• **EXERCISE**: Work out how many lines below contain the word "settings". Only the number is wanted.
*-*-*
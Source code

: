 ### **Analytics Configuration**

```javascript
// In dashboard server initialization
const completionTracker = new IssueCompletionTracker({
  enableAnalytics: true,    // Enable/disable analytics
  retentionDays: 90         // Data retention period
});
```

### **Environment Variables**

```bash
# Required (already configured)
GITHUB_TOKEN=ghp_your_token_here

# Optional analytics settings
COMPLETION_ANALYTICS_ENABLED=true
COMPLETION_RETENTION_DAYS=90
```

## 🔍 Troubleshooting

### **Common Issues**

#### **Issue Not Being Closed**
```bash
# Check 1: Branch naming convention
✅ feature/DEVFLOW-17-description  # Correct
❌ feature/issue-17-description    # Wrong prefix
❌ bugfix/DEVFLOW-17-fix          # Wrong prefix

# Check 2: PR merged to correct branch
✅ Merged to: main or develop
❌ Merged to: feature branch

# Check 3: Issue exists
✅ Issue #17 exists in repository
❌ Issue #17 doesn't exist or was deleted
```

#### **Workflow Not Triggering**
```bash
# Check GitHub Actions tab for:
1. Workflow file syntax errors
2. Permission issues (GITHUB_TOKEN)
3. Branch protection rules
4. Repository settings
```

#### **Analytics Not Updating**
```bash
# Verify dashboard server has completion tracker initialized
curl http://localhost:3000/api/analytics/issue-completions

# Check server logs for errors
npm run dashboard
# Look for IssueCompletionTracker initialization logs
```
*-*-*
• **ANSWER TO THE EXERCISE**: 2